Die weissen Blumen, die die Protagonistin bewacht, strecken schliesslich doch ihre Fruchtstempel aus (rot!), bereit zum Kontakt, zu einer Befruchtung; aber schon legt sich wieder eine weisse Flechte wie Schimmel über die Blütenblätter. Wird sie sie töten? Haben sie umsonst die Arme ausgestreckt?

Im Haus ertönen die üblichen rhythmischen Geräusche, zum erstenmal schwingt sich die Frau ein, tritt im gleichen Rhythmus auf den Boden, eine Verbindung ist nun zum erstenmal hergestellt. Die toten Mädchen erscheinen und nehmen den Marschrhythmus auf.

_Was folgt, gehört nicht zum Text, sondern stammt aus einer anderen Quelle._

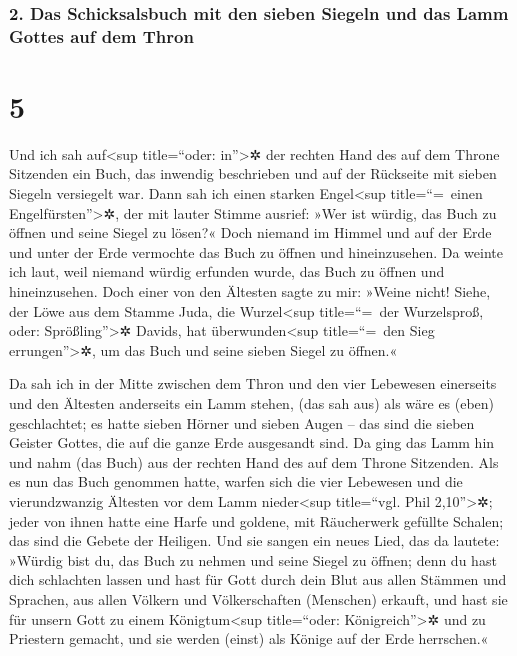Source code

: \hypertarget{das-schicksalsbuch-mit-den-sieben-siegeln-und-das-lamm-gottes-auf-dem-thron}{%
\subsubsection{2. Das Schicksalsbuch mit den sieben Siegeln und das Lamm
Gottes auf dem
Thron}\label{das-schicksalsbuch-mit-den-sieben-siegeln-und-das-lamm-gottes-auf-dem-thron}}

\hypertarget{section-4}{%
\section{5}\label{section-4}}

 Und ich sah auf\textless sup title=``oder:
in''\textgreater✲ der rechten Hand des auf dem Throne Sitzenden ein
Buch, das inwendig beschrieben und auf der Rückseite mit sieben Siegeln
versiegelt war.  Dann sah ich einen starken
Engel\textless sup title=``=~einen Engelfürsten''\textgreater✲, der mit
lauter Stimme ausrief: »Wer ist würdig, das Buch zu öffnen und seine
Siegel zu lösen?«  Doch niemand im Himmel und auf der Erde
und unter der Erde vermochte das Buch zu öffnen und hineinzusehen.
 Da weinte ich laut, weil niemand würdig erfunden wurde,
das Buch zu öffnen und hineinzusehen.  Doch einer von den
Ältesten sagte zu mir: »Weine nicht! Siehe, der Löwe aus dem Stamme
Juda, die Wurzel\textless sup title=``=~der Wurzelsproß, oder:
Sprößling''\textgreater✲ Davids, hat überwunden\textless sup
title=``=~den Sieg errungen''\textgreater✲, um das Buch und seine sieben
Siegel zu öffnen.«

 Da sah ich in der Mitte zwischen dem Thron und den vier
Lebewesen einerseits und den Ältesten anderseits ein Lamm stehen, (das
sah aus) als wäre es (eben) geschlachtet; es hatte sieben Hörner und
sieben Augen -- das sind die sieben Geister Gottes, die auf die ganze
Erde ausgesandt sind.  Da ging das Lamm hin und nahm (das
Buch) aus der rechten Hand des auf dem Throne Sitzenden. 
Als es nun das Buch genommen hatte, warfen sich die vier Lebewesen und
die vierundzwanzig Ältesten vor dem Lamm nieder\textless sup
title=``vgl. Phil 2,10''\textgreater✲; jeder von ihnen hatte eine Harfe
und goldene, mit Räucherwerk gefüllte Schalen; das sind die Gebete der
Heiligen.  Und sie sangen ein neues Lied, das da lautete:
»Würdig bist du, das Buch zu nehmen und seine Siegel zu öffnen; denn du
hast dich schlachten lassen und hast für Gott durch dein Blut aus allen
Stämmen und Sprachen, aus allen Völkern und Völkerschaften (Menschen)
erkauft,  und hast sie für unsern Gott zu einem
Königtum\textless sup title=``oder: Königreich''\textgreater✲ und zu
Priestern gemacht, und sie werden (einst) als Könige auf der Erde
herrschen.«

Eine Blume bleibt frei von Schimmel – sie wird gepflückt und woanders untergebracht, die Wissenschaftlerin wirkt hoffnungsvoller und entspannter, die Lieder enthalten Versöhnungsmotive. Ein Priester singt ein Lied über einen Seemann in Not, würdigt aber das Baby in seinem Arm keines Blickes. Er scheint etwas anderes zu betrauern.

Die Natur erblüht (rot!), eine Nacktschnecke entrollt sich, streckt die Fühler aus und wittert die Welt. Die Statue leuchtet rötlich in der Abendsonne. Die Frau lächelt.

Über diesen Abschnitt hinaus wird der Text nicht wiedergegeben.